Incomplete Object Mask: Inconsistent embeddings within an object (Fig. 4) sometimes occurs near the boundary, leading to incomplete segmentations. This is why our method performs not as good as Mask-RCNN in high IoU range. The reason of the inconsistence deserves further study.

Table 2. Evaluation results on CVPPP2017 data set. See Table 2 caption for method name abbreviations.
Full size table
Fig. 4.
figure 4

Embeddings within the same object are not completely consistent (white arrows) in some cases. (Color figure online)

Full size image

4 Conclusion and Outlook

Our proposed approach can not only outline objects accurately, but also is free from false object suppression and object fusion. The local constraint (orthogonality of neighboring objects) makes full use of the embedding space and gives a good geometric interpretation.
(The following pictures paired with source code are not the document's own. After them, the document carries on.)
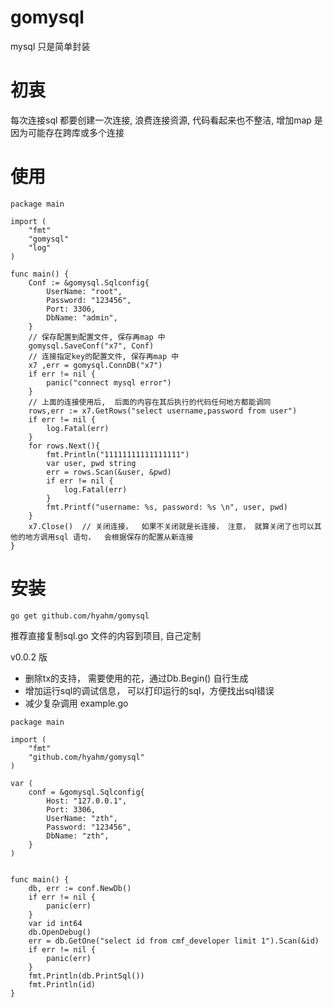 # gomysql
mysql 只是简单封装

# 初衷
每次连接sql 都要创建一次连接,  浪费连接资源, 代码看起来也不整洁,   增加map 是因为可能存在跨库或多个连接

# 使用
```
package main

import (
	"fmt"
	"gomysql"
	"log"
)

func main() {
	Conf := &gomysql.Sqlconfig{
		UserName: "root",
		Password: "123456",
		Port: 3306,
		DbName: "admin",
	}
  	// 保存配置到配置文件, 保存再map 中
	gomysql.SaveConf("x7", Conf) 
  	// 连接指定key的配置文件, 保存再map 中
	x7 ,err = gomysql.ConnDB("x7")
	if err != nil {
		panic("connect mysql error")
	}
	// 上面的连接使用后,  后面的内容在其后执行的代码任何地方都能调同
	rows,err := x7.GetRows("select username,password from user")
	if err != nil {
		log.Fatal(err)
	}
	for rows.Next(){
		fmt.Println("11111111111111111")
		var user, pwd string
		err = rows.Scan(&user, &pwd)
		if err != nil {
			log.Fatal(err)
		}
		fmt.Printf("username: %s, password: %s \n", user, pwd)
	}
	x7.Close()  // 关闭连接，  如果不关闭就是长连接， 注意， 就算关闭了也可以其他的地方调用sql 语句，  会根据保存的配置从新连接
}
```

# 安装
```
go get github.com/hyahm/gomysql
```
推荐直接复制sql.go 文件的内容到项目,  自己定制


v0.0.2 版
- 删除tx的支持， 需要使用的花，通过Db.Begin() 自行生成
- 增加运行sql的调试信息， 可以打印运行的sql，方便找出sql错误
- 减少复杂调用
example.go
```
package main

import (
	"fmt"
	"github.com/hyahm/gomysql"
)

var (
	conf = &gomysql.Sqlconfig{
		Host: "127.0.0.1",
		Port: 3306,
		UserName: "zth",
		Password: "123456",
		DbName: "zth",
	}
)


func main() {
	db, err := conf.NewDb()
	if err != nil {
		panic(err)
	}
	var id int64
	db.OpenDebug()
	err = db.GetOne("select id from cmf_developer limit 1").Scan(&id)
	if err != nil {
		panic(err)
	}
	fmt.Println(db.PrintSql())
	fmt.Println(id)
}

```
Our method is especially attractive for images containing a large number of objects that are repeated and in contact and yields state-of-the-art results even with a light-weighted backbone network.

Since our approach generates embeddings that live in orthogonal spaces, if this space can be aligned with the standard space by rotating, segmentations can directly obtained from embeddings. An alternative approach to bypass postprocessing would be to add sparsity constraints on the embedding vector during training. We will test the feasibility of these two methods in the future.